BEGIN Provided information

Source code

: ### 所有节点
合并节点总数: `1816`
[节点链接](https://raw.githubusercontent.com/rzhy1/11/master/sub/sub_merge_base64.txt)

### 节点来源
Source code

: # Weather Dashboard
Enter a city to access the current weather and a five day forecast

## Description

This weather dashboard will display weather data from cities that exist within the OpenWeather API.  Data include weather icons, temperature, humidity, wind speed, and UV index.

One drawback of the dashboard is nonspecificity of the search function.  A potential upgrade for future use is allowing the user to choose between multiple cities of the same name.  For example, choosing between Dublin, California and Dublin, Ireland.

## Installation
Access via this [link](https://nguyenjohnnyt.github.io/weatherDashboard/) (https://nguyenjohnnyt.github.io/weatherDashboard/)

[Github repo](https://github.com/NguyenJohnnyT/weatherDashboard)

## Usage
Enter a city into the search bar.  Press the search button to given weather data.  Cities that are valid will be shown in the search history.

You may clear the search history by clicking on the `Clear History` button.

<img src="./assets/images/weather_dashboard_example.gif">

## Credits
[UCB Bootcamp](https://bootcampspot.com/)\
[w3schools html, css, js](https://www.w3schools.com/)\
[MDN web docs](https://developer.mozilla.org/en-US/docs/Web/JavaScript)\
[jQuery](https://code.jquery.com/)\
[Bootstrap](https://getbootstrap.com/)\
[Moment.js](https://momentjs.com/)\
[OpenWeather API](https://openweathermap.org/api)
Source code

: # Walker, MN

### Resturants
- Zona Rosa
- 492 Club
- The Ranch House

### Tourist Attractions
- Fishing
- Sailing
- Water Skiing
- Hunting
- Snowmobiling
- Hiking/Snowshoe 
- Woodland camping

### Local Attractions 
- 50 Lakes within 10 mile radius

END Provided information

= Task item =
Set down the lines of the records exactly, from the first one through the line containing "This weather dashboard", and add nothing else.

= Response to the exercise =
Source code

: ### 所有节点
合并节点总数: `1816`
[节点链接](https://raw.githubusercontent.com/rzhy1/11/master/sub/sub_merge_base64.txt)

### 节点来源
Source code

: # Weather Dashboard
Enter a city to access the current weather and a five day forecast

## Description

This weather dashboard will display weather data from cities that exist within the OpenWeather API.  Data include weather icons, temperature, humidity, wind speed, and UV index.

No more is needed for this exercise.